═══ SUPPLIED MATERIAL ═══

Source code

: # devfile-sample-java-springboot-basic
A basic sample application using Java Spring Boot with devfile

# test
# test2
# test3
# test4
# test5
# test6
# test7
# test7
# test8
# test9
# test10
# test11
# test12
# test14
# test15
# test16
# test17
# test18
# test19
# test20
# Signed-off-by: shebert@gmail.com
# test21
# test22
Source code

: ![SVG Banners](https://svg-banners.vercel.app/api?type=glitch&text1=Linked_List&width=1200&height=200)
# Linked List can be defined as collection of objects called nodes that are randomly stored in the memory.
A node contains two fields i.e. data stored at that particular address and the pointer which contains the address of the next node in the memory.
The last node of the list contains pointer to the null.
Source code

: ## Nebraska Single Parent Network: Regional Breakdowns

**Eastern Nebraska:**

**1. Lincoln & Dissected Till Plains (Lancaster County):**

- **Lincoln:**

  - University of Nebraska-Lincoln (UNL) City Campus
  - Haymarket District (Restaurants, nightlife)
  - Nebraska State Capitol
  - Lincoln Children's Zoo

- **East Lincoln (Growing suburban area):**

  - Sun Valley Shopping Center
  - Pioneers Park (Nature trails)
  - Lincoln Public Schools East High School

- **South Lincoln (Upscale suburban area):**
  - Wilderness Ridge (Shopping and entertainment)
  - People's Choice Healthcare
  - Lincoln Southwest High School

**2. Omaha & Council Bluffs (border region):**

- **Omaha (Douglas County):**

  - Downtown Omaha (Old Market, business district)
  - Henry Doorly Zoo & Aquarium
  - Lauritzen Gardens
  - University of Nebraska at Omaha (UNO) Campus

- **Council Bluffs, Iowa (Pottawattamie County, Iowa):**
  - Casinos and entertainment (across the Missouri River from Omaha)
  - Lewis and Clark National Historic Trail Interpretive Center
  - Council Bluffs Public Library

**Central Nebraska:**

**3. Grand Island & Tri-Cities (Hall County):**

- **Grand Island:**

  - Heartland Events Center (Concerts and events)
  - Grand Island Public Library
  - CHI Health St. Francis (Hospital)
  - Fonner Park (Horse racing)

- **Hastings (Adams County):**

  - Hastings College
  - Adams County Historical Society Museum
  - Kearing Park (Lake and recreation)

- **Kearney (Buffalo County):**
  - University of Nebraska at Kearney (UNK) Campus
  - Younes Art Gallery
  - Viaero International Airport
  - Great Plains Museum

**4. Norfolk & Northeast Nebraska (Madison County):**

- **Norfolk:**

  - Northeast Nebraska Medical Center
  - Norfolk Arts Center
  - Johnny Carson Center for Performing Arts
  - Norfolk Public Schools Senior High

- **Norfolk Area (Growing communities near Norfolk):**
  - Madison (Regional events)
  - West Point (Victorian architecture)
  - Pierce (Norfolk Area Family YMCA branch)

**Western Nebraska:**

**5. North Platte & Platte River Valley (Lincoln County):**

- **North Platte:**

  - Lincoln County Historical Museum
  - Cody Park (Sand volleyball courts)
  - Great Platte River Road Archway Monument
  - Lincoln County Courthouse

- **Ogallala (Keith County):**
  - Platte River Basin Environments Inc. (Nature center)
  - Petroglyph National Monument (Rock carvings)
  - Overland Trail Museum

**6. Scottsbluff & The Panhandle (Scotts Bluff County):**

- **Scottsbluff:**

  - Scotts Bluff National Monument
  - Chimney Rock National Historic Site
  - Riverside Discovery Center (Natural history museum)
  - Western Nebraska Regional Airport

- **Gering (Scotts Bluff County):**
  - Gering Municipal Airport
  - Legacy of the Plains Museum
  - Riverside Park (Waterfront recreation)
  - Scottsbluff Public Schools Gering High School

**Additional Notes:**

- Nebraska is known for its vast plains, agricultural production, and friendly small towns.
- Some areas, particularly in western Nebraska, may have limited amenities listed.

═══

* TRY IT
Please retype the data exactly as it stands, from its first line down to the line that contains "The last node", then stop.

* RESULT OF THE EXERCISE
Source code

: # devfile-sample-java-springboot-basic
A basic sample application using Java Spring Boot with devfile

# test
# test2
# test3
# test4
# test5
# test6
# test7
# test7
# test8
# test9
# test10
# test11
# test12
# test14
# test15
# test16
# test17
# test18
# test19
# test20
# Signed-off-by: shebert@gmail.com
# test21
# test22
Source code

: ![SVG Banners](https://svg-banners.vercel.app/api?type=glitch&text1=Linked_List&width=1200&height=200)
# Linked List can be defined as collection of objects called nodes that are randomly stored in the memory.
A node contains two fields i.e. data stored at that particular address and the pointer which contains the address of the next node in the memory.
The last node of the list contains pointer to the null.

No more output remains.